Por un lado, no es claro que forzar a las aerolíneas a vender sus pasajes a las mismas tarifas en todos los canales de comercialización sea constitucional y legal. El inciso arriba transcrito no le otorga esa facultad a la autoridad aeronáutica de manera expresa, como tampoco lo hace el artículo 1868 del Código de Comercio ni el Decreto 260 de 2004. El rango constitucional de esta facultad es relevante porque la Constitución Política establece que las restricciones a la libre competencia y a la libertad de empresa deben ser por “autorización de la ley” y “por mandato de la ley” –no por medio de decretos–. No es claro cómo el Decreto 260 de 2004 y la Resolución 890 de 2010 cumplen estos mandatos constitucionales, porque se refieren a facultades que no están establecidas en la ley aplicable.

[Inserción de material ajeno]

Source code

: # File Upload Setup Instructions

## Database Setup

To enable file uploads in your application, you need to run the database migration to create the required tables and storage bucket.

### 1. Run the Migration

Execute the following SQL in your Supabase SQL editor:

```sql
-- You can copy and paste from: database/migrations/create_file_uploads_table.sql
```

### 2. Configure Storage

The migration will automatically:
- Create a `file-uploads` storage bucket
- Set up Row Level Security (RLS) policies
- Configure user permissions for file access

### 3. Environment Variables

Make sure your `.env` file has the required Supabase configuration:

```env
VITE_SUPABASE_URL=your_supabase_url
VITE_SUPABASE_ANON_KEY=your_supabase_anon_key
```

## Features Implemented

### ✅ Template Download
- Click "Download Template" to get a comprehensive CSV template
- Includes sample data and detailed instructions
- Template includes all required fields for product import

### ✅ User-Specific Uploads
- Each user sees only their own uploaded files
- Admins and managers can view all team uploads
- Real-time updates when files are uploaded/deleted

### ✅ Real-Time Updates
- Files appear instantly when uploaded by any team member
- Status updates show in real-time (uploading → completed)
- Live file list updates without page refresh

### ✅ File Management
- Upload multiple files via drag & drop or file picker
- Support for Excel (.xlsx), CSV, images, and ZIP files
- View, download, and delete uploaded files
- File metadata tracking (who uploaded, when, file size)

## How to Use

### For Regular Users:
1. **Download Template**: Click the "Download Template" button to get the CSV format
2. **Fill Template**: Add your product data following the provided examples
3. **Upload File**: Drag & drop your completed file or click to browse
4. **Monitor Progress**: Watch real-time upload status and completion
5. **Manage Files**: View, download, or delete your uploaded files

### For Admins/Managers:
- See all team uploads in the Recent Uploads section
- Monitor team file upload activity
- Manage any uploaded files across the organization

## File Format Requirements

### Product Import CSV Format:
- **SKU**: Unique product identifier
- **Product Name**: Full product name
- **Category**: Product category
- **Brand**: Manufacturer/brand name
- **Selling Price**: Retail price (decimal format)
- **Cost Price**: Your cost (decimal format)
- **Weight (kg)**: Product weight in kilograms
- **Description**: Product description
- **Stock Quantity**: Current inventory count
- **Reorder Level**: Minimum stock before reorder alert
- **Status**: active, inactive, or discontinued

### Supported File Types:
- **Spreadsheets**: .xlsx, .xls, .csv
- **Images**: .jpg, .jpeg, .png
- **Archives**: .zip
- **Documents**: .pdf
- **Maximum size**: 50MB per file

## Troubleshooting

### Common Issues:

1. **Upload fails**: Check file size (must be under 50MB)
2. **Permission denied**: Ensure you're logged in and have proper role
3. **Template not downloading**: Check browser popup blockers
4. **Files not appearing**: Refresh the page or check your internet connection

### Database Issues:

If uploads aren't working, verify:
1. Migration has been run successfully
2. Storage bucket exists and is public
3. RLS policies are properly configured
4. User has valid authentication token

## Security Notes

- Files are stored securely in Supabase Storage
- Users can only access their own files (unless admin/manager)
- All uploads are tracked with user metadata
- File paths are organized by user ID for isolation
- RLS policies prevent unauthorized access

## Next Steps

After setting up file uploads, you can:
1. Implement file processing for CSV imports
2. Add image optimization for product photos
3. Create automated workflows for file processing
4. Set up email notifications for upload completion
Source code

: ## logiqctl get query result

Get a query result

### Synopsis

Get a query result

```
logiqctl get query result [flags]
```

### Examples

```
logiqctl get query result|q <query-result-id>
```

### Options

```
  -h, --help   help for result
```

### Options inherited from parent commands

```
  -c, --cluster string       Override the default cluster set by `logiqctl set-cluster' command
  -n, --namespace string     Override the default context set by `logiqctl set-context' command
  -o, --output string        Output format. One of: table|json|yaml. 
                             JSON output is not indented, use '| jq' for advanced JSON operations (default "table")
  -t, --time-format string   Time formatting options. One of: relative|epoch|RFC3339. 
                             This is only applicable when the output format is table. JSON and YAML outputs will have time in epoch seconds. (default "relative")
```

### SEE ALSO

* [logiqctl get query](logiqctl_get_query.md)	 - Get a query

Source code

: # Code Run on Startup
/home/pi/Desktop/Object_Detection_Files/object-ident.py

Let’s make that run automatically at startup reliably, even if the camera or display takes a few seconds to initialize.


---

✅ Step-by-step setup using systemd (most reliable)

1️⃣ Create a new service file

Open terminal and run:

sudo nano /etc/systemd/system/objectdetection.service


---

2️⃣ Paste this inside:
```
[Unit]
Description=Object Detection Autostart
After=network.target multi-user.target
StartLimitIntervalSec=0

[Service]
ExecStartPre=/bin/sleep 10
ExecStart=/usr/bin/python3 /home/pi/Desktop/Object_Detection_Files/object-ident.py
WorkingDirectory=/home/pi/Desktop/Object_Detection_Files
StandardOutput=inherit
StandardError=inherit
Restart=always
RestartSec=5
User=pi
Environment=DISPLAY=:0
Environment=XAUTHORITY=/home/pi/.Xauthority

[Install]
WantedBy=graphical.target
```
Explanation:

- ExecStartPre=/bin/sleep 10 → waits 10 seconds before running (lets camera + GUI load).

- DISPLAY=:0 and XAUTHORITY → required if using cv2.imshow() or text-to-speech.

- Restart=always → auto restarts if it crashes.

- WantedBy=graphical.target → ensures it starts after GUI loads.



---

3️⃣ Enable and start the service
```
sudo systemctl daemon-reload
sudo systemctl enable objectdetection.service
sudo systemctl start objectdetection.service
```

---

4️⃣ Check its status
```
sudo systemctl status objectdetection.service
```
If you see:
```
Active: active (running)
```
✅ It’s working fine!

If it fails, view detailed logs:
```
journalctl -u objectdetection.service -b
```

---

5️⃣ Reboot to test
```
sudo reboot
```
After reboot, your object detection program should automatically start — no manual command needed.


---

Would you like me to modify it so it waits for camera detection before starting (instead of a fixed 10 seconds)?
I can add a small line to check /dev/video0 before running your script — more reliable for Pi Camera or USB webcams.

La jurisprudencia del Consejo de Estado sobre las facultades de la autoridad aeronáutica tampoco es muy favorable a los consumidores desde esta perspectiva.

Por otro lado, la restricción que impone la resolución comentada no contribuye a cumplir con los propósitos que sí están expresamente establecidos en la Ley 105 de 1993 –La eficiencia del sistema y al principio de seguridad–. Ya mencionamos que no es claro que la Resolución 890 de 2010 contribuya a la eficiencia. Pero, además, no es claro que la paridad de tarifas contribuya a la seguridad del sistema; en cualquier caso, no hay razones para pensar que la competencia en pasajes contribuya de manera alguna a la seguridad aeronáutica. Y me cuesta creer que la estabilidad del sector pueda equipararse con su seguridad.

Hora de mostrar el compromiso con la legalidad, la competencia y los consumidores

El Gobierno Nacional tiene ahora una nueva la oportunidad de revisar la regulación en materia de tarifas en el sector aeronáutico. Más vale tarde que nunca. 

Ojalá que, en aras del futuro de este sector, la Aeronáutica Civil revise y derogue la resolución comentada. La oportunidad para revisar la Resolución 890 de 2010 constituye una prueba ácida para el Gobierno Nacional. La decisión que tome al respecto revelará qué tan comprometido está con la libertad de empresa, la libre competencia y el desarrollo de nuevas tecnologías. Esperamos que la decisión que se tome busque aumentar la competencia, y no evitarla. Y, sobretodo, esperamos que ponga los intereses de los consumidores por encima de otras consideraciones.

*Socio de Estudios Palacios Lleras S.A.S.